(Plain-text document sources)
___

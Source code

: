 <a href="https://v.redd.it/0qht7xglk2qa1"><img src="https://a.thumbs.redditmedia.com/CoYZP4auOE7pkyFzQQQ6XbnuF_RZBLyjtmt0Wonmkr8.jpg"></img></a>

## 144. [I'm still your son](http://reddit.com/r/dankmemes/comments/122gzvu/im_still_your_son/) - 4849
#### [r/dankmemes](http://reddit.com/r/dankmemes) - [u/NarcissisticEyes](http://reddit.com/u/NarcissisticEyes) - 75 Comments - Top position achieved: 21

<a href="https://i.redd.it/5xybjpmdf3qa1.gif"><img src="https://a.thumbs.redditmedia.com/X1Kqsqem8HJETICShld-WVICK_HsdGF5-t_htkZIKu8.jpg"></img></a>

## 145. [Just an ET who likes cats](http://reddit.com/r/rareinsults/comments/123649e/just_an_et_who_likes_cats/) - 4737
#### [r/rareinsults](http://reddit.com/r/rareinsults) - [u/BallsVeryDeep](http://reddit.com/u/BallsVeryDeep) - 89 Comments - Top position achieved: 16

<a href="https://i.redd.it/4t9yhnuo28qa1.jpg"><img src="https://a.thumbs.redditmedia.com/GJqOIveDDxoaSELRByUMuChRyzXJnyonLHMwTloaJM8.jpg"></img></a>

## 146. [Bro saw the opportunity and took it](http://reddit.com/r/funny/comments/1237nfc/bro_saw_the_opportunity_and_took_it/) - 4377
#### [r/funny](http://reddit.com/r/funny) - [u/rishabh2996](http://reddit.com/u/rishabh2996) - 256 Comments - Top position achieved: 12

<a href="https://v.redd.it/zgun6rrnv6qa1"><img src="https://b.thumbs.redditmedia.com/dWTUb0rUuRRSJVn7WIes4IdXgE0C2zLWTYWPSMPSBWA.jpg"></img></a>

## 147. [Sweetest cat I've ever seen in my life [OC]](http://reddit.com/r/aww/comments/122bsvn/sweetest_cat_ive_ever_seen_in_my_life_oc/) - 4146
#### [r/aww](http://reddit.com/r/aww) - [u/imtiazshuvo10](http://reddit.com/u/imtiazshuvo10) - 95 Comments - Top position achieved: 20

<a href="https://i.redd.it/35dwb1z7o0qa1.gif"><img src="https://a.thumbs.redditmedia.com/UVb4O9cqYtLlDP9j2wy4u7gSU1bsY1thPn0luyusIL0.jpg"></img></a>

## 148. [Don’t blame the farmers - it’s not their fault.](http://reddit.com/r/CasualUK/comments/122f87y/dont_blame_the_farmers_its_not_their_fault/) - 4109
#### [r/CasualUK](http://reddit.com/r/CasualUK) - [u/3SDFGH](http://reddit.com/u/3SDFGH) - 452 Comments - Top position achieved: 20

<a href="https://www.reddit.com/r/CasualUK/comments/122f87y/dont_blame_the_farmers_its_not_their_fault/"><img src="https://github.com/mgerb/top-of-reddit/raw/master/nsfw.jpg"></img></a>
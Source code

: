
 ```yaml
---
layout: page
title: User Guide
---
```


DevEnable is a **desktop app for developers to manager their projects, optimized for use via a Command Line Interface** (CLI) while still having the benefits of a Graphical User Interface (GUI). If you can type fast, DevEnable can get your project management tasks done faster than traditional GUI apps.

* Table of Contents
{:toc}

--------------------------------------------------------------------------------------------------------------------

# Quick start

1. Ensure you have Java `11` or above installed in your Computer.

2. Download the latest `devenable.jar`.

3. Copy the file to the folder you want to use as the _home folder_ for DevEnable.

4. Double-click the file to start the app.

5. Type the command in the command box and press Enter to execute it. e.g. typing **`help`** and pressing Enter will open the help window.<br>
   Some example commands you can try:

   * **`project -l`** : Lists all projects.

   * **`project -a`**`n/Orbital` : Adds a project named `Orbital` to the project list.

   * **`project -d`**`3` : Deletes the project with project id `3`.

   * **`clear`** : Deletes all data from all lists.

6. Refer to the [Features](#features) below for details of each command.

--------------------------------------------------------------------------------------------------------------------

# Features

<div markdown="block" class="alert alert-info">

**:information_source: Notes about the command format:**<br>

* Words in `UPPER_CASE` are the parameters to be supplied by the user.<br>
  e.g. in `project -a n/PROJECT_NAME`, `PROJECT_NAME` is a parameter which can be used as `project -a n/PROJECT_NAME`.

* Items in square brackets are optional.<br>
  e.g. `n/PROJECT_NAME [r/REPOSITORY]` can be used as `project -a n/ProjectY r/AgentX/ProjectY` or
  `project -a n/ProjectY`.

___

*TASK DESCRIPTION*. For this exercise, retype each entry from above exactly as it stands.

*YOUR RESPONSE*.
Source code

: <a href="https://v.redd.it/0qht7xglk2qa1"><img src="https://a.thumbs.redditmedia.com/CoYZP4auOE7pkyFzQQQ6XbnuF_RZBLyjtmt0Wonmkr8.jpg"></img></a>

## 144. [I'm still your son](http://reddit.com/r/dankmemes/comments/122gzvu/im_still_your_son/) - 4849
#### [r/dankmemes](http://reddit.com/r/dankmemes) - [u/NarcissisticEyes](http://reddit.com/u/NarcissisticEyes) - 75 Comments - Top position achieved: 21

<a href="https://i.redd.it/5xybjpmdf3qa1.gif"><img src="https://a.thumbs.redditmedia.com/X1Kqsqem8HJETICShld-WVICK_HsdGF5-t_htkZIKu8.jpg"></img></a>

## 145. [Just an ET who likes cats](http://reddit.com/r/rareinsults/comments/123649e/just_an_et_who_likes_cats/) - 4737
#### [r/rareinsults](http://reddit.com/r/rareinsults) - [u/BallsVeryDeep](http://reddit.com/u/BallsVeryDeep) - 89 Comments - Top position achieved: 16

<a href="https://i.redd.it/4t9yhnuo28qa1.jpg"><img src="https://a.thumbs.redditmedia.com/GJqOIveDDxoaSELRByUMuChRyzXJnyonLHMwTloaJM8.jpg"></img></a>

## 146. [Bro saw the opportunity and took it](http://reddit.com/r/funny/comments/1237nfc/bro_saw_the_opportunity_and_took_it/) - 4377
#### [r/funny](http://reddit.com/r/funny) - [u/rishabh2996](http://reddit.com/u/rishabh2996) - 256 Comments - Top position achieved: 12

<a href="https://v.redd.it/zgun6rrnv6qa1"><img src="https://b.thumbs.redditmedia.com/dWTUb0rUuRRSJVn7WIes4IdXgE0C2zLWTYWPSMPSBWA.jpg"></img></a>

## 147. [Sweetest cat I've ever seen in my life [OC]](http://reddit.com/r/aww/comments/122bsvn/sweetest_cat_ive_ever_seen_in_my_life_oc/) - 4146
#### [r/aww](http://reddit.com/r/aww) - [u/imtiazshuvo10](http://reddit.com/u/imtiazshuvo10) - 95 Comments - Top position achieved: 20

<a href="https://i.redd.it/35dwb1z7o0qa1.gif"><img src="https://a.thumbs.redditmedia.com/UVb4O9cqYtLlDP9j2wy4u7gSU1bsY1thPn0luyusIL0.jpg"></img></a>

## 148. [Don’t blame the farmers - it’s not their fault.](http://reddit.com/r/CasualUK/comments/122f87y/dont_blame_the_farmers_its_not_their_fault/) - 4109
#### [r/CasualUK](http://reddit.com/r/CasualUK) - [u/3SDFGH](http://reddit.com/u/3SDFGH) - 452 Comments - Top position achieved: 20

<a href="https://www.reddit.com/r/CasualUK/comments/122f87y/dont_blame_the_farmers_its_not_their_fault/"><img src="https://github.com/mgerb/top-of-reddit/raw/master/nsfw.jpg"></img></a>
Source code

:
 ```yaml
---
layout: page
title: User Guide
---
```


DevEnable is a **desktop app for developers to manager their projects, optimized for use via a Command Line Interface** (CLI) while still having the benefits of a Graphical User Interface (GUI). If you can type fast, DevEnable can get your project management tasks done faster than traditional GUI apps.

* Table of Contents
{:toc}

--------------------------------------------------------------------------------------------------------------------

# Quick start

1. Ensure you have Java `11` or above installed in your Computer.

2. Download the latest `devenable.jar`.

3. Copy the file to the folder you want to use as the _home folder_ for DevEnable.

4. Double-click the file to start the app.

5. Type the command in the command box and press Enter to execute it. e.g. typing **`help`** and pressing Enter will open the help window.<br>
   Some example commands you can try:

   * **`project -l`** : Lists all projects.

   * **`project -a`**`n/Orbital` : Adds a project named `Orbital` to the project list.

   * **`project -d`**`3` : Deletes the project with project id `3`.

   * **`clear`** : Deletes all data from all lists.

6. Refer to the [Features](#features) below for details of each command.

--------------------------------------------------------------------------------------------------------------------

# Features

<div markdown="block" class="alert alert-info">

**:information_source: Notes about the command format:**<br>

* Words in `UPPER_CASE` are the parameters to be supplied by the user.<br>
  e.g. in `project -a n/PROJECT_NAME`, `PROJECT_NAME` is a parameter which can be used as `project -a n/PROJECT_NAME`.

* Items in square brackets are optional.<br>
  e.g. `n/PROJECT_NAME [r/REPOSITORY]` can be used as `project -a n/ProjectY r/AgentX/ProjectY` or
  `project -a n/ProjectY`.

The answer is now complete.